■ Work item ■
Repeat exactly the lines of the entries below from the one with "der als stochastische" through the one with "Wahrscheinlichkeitsverteilung $p(x_0)$ aus", both ends included, and nothing else.
=====
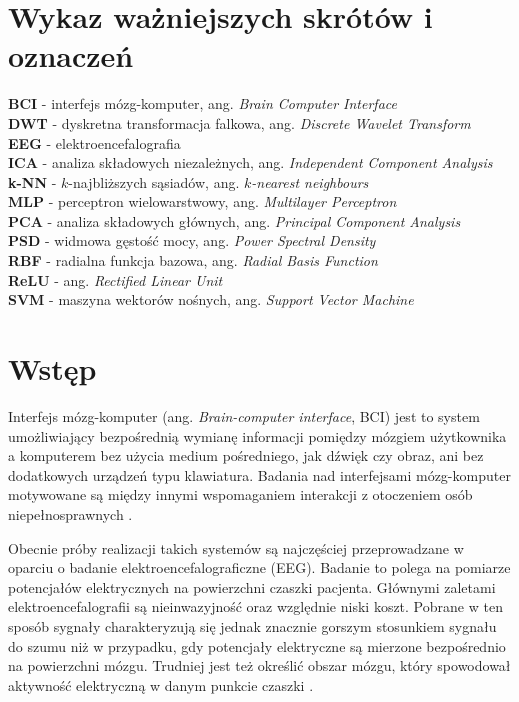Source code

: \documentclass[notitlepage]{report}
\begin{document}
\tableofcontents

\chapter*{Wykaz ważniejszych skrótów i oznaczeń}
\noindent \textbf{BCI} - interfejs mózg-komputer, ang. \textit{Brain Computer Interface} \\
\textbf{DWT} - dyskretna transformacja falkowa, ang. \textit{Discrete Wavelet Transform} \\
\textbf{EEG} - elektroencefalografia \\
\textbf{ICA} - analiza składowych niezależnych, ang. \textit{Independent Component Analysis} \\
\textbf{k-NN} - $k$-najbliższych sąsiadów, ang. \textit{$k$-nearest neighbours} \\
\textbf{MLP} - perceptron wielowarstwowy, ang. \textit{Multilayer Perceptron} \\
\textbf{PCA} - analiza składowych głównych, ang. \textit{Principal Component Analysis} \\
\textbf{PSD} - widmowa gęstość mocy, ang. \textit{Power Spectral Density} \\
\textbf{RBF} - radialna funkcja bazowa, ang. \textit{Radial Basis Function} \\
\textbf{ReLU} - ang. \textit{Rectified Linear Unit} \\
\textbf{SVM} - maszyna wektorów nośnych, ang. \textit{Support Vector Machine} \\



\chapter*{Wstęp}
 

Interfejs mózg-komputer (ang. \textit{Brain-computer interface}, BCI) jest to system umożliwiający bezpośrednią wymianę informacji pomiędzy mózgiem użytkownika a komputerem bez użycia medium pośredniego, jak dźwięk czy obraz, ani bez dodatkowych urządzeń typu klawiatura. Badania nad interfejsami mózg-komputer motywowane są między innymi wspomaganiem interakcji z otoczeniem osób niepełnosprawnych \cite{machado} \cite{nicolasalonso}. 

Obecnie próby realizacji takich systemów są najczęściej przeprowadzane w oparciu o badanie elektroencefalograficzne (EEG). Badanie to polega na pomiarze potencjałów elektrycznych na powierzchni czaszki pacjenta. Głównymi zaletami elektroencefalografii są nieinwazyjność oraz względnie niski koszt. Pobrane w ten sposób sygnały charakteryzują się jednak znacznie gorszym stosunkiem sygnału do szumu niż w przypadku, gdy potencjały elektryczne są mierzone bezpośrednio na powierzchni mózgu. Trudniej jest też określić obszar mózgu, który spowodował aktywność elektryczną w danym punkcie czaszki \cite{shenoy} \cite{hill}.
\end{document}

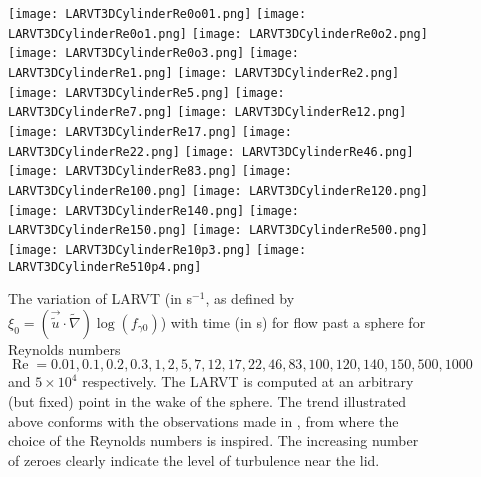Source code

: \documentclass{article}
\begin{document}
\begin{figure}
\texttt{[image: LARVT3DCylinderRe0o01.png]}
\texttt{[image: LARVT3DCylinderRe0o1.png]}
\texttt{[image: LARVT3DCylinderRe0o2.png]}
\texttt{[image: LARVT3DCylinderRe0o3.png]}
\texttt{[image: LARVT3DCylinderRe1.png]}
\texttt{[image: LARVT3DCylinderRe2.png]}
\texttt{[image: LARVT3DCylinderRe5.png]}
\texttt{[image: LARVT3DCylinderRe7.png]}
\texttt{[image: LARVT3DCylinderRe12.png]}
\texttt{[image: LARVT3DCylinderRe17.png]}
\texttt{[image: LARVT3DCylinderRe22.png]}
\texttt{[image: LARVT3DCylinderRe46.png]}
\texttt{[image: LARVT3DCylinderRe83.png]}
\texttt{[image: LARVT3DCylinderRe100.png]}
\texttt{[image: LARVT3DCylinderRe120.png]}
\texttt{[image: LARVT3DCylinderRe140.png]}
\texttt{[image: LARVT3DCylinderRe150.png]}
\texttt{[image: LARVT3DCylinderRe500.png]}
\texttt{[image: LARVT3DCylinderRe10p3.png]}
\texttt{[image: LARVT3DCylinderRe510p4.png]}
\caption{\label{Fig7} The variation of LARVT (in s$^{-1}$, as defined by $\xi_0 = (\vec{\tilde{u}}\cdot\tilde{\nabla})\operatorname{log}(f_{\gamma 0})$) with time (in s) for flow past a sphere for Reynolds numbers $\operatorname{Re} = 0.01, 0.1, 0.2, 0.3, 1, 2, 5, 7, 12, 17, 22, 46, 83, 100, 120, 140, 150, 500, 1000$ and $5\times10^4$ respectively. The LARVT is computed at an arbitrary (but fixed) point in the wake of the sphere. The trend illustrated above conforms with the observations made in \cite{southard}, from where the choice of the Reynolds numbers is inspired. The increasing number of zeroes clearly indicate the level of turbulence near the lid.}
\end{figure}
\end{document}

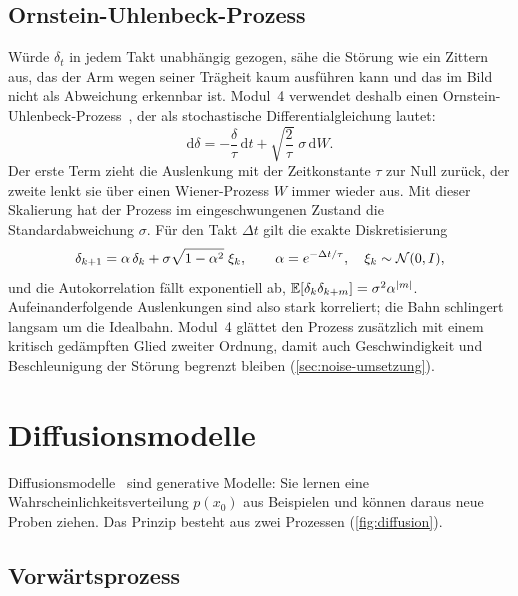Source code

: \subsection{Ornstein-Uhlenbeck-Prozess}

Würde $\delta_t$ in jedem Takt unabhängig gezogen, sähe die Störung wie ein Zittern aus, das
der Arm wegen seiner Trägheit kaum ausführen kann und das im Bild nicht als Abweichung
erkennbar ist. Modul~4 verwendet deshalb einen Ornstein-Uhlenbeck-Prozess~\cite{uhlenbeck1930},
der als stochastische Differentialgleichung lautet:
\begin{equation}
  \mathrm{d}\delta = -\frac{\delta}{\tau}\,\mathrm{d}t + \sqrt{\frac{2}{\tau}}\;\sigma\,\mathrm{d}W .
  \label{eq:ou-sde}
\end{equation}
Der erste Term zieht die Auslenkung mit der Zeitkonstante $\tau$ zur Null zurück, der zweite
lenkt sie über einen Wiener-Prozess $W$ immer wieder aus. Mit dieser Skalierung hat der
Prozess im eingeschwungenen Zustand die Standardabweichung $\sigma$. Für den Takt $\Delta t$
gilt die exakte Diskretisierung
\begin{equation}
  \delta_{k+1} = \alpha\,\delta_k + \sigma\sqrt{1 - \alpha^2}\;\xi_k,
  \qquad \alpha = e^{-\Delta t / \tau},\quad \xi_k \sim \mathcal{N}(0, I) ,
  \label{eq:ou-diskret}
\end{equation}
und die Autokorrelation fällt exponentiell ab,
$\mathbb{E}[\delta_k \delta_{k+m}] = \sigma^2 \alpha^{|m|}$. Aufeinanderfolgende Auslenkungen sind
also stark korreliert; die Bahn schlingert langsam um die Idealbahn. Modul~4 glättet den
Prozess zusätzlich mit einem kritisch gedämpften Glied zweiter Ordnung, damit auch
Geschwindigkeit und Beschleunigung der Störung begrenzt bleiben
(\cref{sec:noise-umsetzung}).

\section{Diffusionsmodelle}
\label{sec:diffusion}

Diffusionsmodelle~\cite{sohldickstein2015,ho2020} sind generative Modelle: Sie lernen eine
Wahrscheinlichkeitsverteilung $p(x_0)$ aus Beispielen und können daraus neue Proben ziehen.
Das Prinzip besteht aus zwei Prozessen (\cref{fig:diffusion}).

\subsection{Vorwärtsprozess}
=====
■ Solution ■
der als stochastische Differentialgleichung lautet:
\begin{equation}
  \mathrm{d}\delta = -\frac{\delta}{\tau}\,\mathrm{d}t + \sqrt{\frac{2}{\tau}}\;\sigma\,\mathrm{d}W .
  \label{eq:ou-sde}
\end{equation}
Der erste Term zieht die Auslenkung mit der Zeitkonstante $\tau$ zur Null zurück, der zweite
lenkt sie über einen Wiener-Prozess $W$ immer wieder aus. Mit dieser Skalierung hat der
Prozess im eingeschwungenen Zustand die Standardabweichung $\sigma$. Für den Takt $\Delta t$
gilt die exakte Diskretisierung
\begin{equation}
  \delta_{k+1} = \alpha\,\delta_k + \sigma\sqrt{1 - \alpha^2}\;\xi_k,
  \qquad \alpha = e^{-\Delta t / \tau},\quad \xi_k \sim \mathcal{N}(0, I) ,
  \label{eq:ou-diskret}
\end{equation}
und die Autokorrelation fällt exponentiell ab,
$\mathbb{E}[\delta_k \delta_{k+m}] = \sigma^2 \alpha^{|m|}$. Aufeinanderfolgende Auslenkungen sind
also stark korreliert; die Bahn schlingert langsam um die Idealbahn. Modul~4 glättet den
Prozess zusätzlich mit einem kritisch gedämpften Glied zweiter Ordnung, damit auch
Geschwindigkeit und Beschleunigung der Störung begrenzt bleiben
(\cref{sec:noise-umsetzung}).

\section{Diffusionsmodelle}
\label{sec:diffusion}

Diffusionsmodelle~\cite{sohldickstein2015,ho2020} sind generative Modelle: Sie lernen eine
Wahrscheinlichkeitsverteilung $p(x_0)$ aus Beispielen und können daraus neue Proben ziehen.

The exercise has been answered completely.